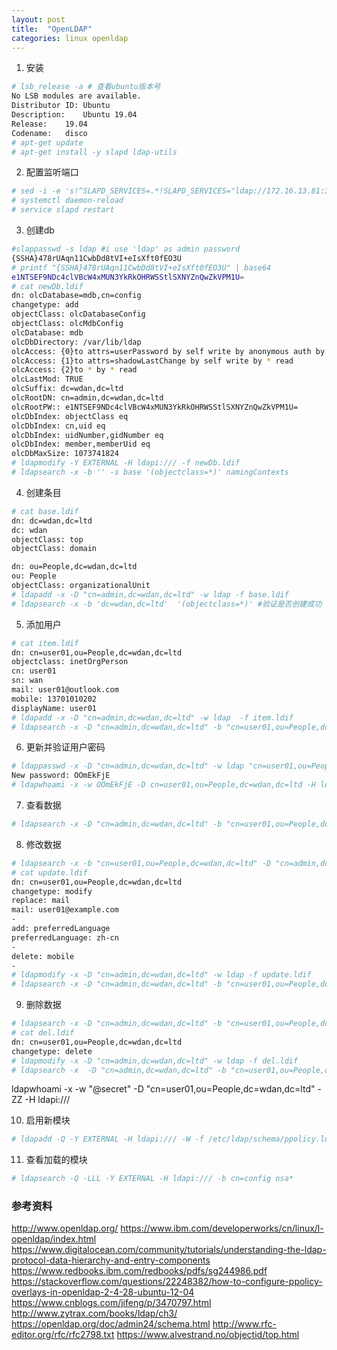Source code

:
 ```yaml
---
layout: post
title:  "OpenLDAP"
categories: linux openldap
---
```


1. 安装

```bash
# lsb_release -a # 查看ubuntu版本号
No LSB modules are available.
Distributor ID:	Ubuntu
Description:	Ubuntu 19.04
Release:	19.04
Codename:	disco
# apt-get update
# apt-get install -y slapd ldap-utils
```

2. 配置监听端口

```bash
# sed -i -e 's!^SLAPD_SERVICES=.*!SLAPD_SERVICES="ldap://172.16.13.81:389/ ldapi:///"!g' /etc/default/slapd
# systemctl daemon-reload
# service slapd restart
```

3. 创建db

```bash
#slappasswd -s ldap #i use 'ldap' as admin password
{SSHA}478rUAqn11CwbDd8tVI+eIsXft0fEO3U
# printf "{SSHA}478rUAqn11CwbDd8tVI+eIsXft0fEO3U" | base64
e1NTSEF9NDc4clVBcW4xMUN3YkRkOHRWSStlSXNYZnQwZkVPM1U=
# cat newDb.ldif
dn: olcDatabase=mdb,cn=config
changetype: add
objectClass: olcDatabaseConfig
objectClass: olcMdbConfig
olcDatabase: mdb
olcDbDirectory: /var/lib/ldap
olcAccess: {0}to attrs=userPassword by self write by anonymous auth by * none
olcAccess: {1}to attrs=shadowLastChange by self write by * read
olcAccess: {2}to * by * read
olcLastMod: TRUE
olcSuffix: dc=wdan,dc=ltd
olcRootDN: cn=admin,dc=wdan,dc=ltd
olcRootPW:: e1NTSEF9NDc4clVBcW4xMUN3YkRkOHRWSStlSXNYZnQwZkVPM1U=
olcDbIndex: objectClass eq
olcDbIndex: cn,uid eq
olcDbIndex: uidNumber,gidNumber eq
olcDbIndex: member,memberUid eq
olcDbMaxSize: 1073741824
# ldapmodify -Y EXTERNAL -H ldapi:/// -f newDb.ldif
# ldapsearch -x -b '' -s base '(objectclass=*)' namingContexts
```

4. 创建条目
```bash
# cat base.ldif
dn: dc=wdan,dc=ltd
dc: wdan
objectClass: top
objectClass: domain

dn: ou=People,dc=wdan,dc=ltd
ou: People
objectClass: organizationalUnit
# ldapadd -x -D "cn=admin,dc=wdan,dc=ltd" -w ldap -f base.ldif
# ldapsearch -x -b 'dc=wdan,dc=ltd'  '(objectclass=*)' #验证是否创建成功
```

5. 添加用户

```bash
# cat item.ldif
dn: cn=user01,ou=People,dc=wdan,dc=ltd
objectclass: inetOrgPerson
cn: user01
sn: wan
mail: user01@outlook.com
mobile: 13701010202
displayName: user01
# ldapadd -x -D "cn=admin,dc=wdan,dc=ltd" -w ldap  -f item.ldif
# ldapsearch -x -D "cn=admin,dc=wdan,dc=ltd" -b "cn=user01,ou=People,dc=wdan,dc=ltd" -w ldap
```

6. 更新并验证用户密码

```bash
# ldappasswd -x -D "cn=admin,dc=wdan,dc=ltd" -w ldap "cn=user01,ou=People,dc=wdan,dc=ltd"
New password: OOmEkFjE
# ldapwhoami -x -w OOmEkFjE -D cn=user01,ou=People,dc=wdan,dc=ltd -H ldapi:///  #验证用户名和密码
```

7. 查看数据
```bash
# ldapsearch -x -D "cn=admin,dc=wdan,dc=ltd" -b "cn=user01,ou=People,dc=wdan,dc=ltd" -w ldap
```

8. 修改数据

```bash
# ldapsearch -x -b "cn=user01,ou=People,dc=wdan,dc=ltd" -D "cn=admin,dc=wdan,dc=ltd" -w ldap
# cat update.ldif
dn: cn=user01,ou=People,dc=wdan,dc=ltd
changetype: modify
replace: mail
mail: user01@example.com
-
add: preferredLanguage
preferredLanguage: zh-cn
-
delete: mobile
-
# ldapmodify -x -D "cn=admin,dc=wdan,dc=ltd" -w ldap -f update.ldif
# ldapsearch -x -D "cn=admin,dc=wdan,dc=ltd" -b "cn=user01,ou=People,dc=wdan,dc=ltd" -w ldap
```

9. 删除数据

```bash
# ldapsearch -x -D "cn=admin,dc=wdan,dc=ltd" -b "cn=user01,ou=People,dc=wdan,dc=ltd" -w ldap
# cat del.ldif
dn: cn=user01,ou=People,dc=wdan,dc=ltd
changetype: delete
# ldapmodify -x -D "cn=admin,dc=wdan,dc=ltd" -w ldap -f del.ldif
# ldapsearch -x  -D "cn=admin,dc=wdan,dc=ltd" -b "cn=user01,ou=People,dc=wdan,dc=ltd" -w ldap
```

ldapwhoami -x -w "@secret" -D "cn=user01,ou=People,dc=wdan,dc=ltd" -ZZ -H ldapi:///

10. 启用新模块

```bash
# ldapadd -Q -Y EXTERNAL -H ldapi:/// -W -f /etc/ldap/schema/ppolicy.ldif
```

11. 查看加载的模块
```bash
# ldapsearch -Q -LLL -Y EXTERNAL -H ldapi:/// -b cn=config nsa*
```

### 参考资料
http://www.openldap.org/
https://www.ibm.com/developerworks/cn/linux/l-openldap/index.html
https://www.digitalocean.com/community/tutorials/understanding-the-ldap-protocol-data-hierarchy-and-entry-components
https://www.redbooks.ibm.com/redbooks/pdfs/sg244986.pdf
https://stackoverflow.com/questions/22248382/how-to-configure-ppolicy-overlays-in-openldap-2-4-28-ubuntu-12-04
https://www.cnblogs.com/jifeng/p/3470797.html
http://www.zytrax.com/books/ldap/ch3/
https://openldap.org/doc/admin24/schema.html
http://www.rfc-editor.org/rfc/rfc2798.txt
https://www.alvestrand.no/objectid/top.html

------------------------------------------------------------------------

**WHAT IS EXPECTED:** Output all the material exactly. The pictures are to be left out.

**SOLUTION:**
Source code

:
 ```yaml
---
layout: post
title:  "OpenLDAP"
categories: linux openldap
---
```


1. 安装

```bash
# lsb_release -a # 查看ubuntu版本号
No LSB modules are available.
Distributor ID:	Ubuntu
Description:	Ubuntu 19.04
Release:	19.04
Codename:	disco
# apt-get update
# apt-get install -y slapd ldap-utils
```

2. 配置监听端口

```bash
# sed -i -e 's!^SLAPD_SERVICES=.*!SLAPD_SERVICES="ldap://172.16.13.81:389/ ldapi:///"!g' /etc/default/slapd
# systemctl daemon-reload
# service slapd restart
```

3. 创建db

```bash
#slappasswd -s ldap #i use 'ldap' as admin password
{SSHA}478rUAqn11CwbDd8tVI+eIsXft0fEO3U
# printf "{SSHA}478rUAqn11CwbDd8tVI+eIsXft0fEO3U" | base64
e1NTSEF9NDc4clVBcW4xMUN3YkRkOHRWSStlSXNYZnQwZkVPM1U=
# cat newDb.ldif
dn: olcDatabase=mdb,cn=config
changetype: add
objectClass: olcDatabaseConfig
objectClass: olcMdbConfig
olcDatabase: mdb
olcDbDirectory: /var/lib/ldap
olcAccess: {0}to attrs=userPassword by self write by anonymous auth by * none
olcAccess: {1}to attrs=shadowLastChange by self write by * read
olcAccess: {2}to * by * read
olcLastMod: TRUE
olcSuffix: dc=wdan,dc=ltd
olcRootDN: cn=admin,dc=wdan,dc=ltd
olcRootPW:: e1NTSEF9NDc4clVBcW4xMUN3YkRkOHRWSStlSXNYZnQwZkVPM1U=
olcDbIndex: objectClass eq
olcDbIndex: cn,uid eq
olcDbIndex: uidNumber,gidNumber eq
olcDbIndex: member,memberUid eq
olcDbMaxSize: 1073741824
# ldapmodify -Y EXTERNAL -H ldapi:/// -f newDb.ldif
# ldapsearch -x -b '' -s base '(objectclass=*)' namingContexts
```

4. 创建条目
```bash
# cat base.ldif
dn: dc=wdan,dc=ltd
dc: wdan
objectClass: top
objectClass: domain

dn: ou=People,dc=wdan,dc=ltd
ou: People
objectClass: organizationalUnit
# ldapadd -x -D "cn=admin,dc=wdan,dc=ltd" -w ldap -f base.ldif
# ldapsearch -x -b 'dc=wdan,dc=ltd'  '(objectclass=*)' #验证是否创建成功
```

5. 添加用户

```bash
# cat item.ldif
dn: cn=user01,ou=People,dc=wdan,dc=ltd
objectclass: inetOrgPerson
cn: user01
sn: wan
mail: user01@outlook.com
mobile: 13701010202
displayName: user01
# ldapadd -x -D "cn=admin,dc=wdan,dc=ltd" -w ldap  -f item.ldif
# ldapsearch -x -D "cn=admin,dc=wdan,dc=ltd" -b "cn=user01,ou=People,dc=wdan,dc=ltd" -w ldap
```

6. 更新并验证用户密码

```bash
# ldappasswd -x -D "cn=admin,dc=wdan,dc=ltd" -w ldap "cn=user01,ou=People,dc=wdan,dc=ltd"
New password: OOmEkFjE
# ldapwhoami -x -w OOmEkFjE -D cn=user01,ou=People,dc=wdan,dc=ltd -H ldapi:///  #验证用户名和密码
```

7. 查看数据
```bash
# ldapsearch -x -D "cn=admin,dc=wdan,dc=ltd" -b "cn=user01,ou=People,dc=wdan,dc=ltd" -w ldap
```

8. 修改数据

```bash
# ldapsearch -x -b "cn=user01,ou=People,dc=wdan,dc=ltd" -D "cn=admin,dc=wdan,dc=ltd" -w ldap
# cat update.ldif
dn: cn=user01,ou=People,dc=wdan,dc=ltd
changetype: modify
replace: mail
mail: user01@example.com
-
add: preferredLanguage
preferredLanguage: zh-cn
-
delete: mobile
-
# ldapmodify -x -D "cn=admin,dc=wdan,dc=ltd" -w ldap -f update.ldif
# ldapsearch -x -D "cn=admin,dc=wdan,dc=ltd" -b "cn=user01,ou=People,dc=wdan,dc=ltd" -w ldap
```

9. 删除数据

```bash
# ldapsearch -x -D "cn=admin,dc=wdan,dc=ltd" -b "cn=user01,ou=People,dc=wdan,dc=ltd" -w ldap
# cat del.ldif
dn: cn=user01,ou=People,dc=wdan,dc=ltd
changetype: delete
# ldapmodify -x -D "cn=admin,dc=wdan,dc=ltd" -w ldap -f del.ldif
# ldapsearch -x  -D "cn=admin,dc=wdan,dc=ltd" -b "cn=user01,ou=People,dc=wdan,dc=ltd" -w ldap
```

ldapwhoami -x -w "@secret" -D "cn=user01,ou=People,dc=wdan,dc=ltd" -ZZ -H ldapi:///

10. 启用新模块

```bash
# ldapadd -Q -Y EXTERNAL -H ldapi:/// -W -f /etc/ldap/schema/ppolicy.ldif
```

11. 查看加载的模块
```bash
# ldapsearch -Q -LLL -Y EXTERNAL -H ldapi:/// -b cn=config nsa*
```

### 参考资料
http://www.openldap.org/
https://www.ibm.com/developerworks/cn/linux/l-openldap/index.html
https://www.digitalocean.com/community/tutorials/understanding-the-ldap-protocol-data-hierarchy-and-entry-components
https://www.redbooks.ibm.com/redbooks/pdfs/sg244986.pdf
https://stackoverflow.com/questions/22248382/how-to-configure-ppolicy-overlays-in-openldap-2-4-28-ubuntu-12-04
https://www.cnblogs.com/jifeng/p/3470797.html
http://www.zytrax.com/books/ldap/ch3/
https://openldap.org/doc/admin24/schema.html
http://www.rfc-editor.org/rfc/rfc2798.txt
https://www.alvestrand.no/objectid/top.html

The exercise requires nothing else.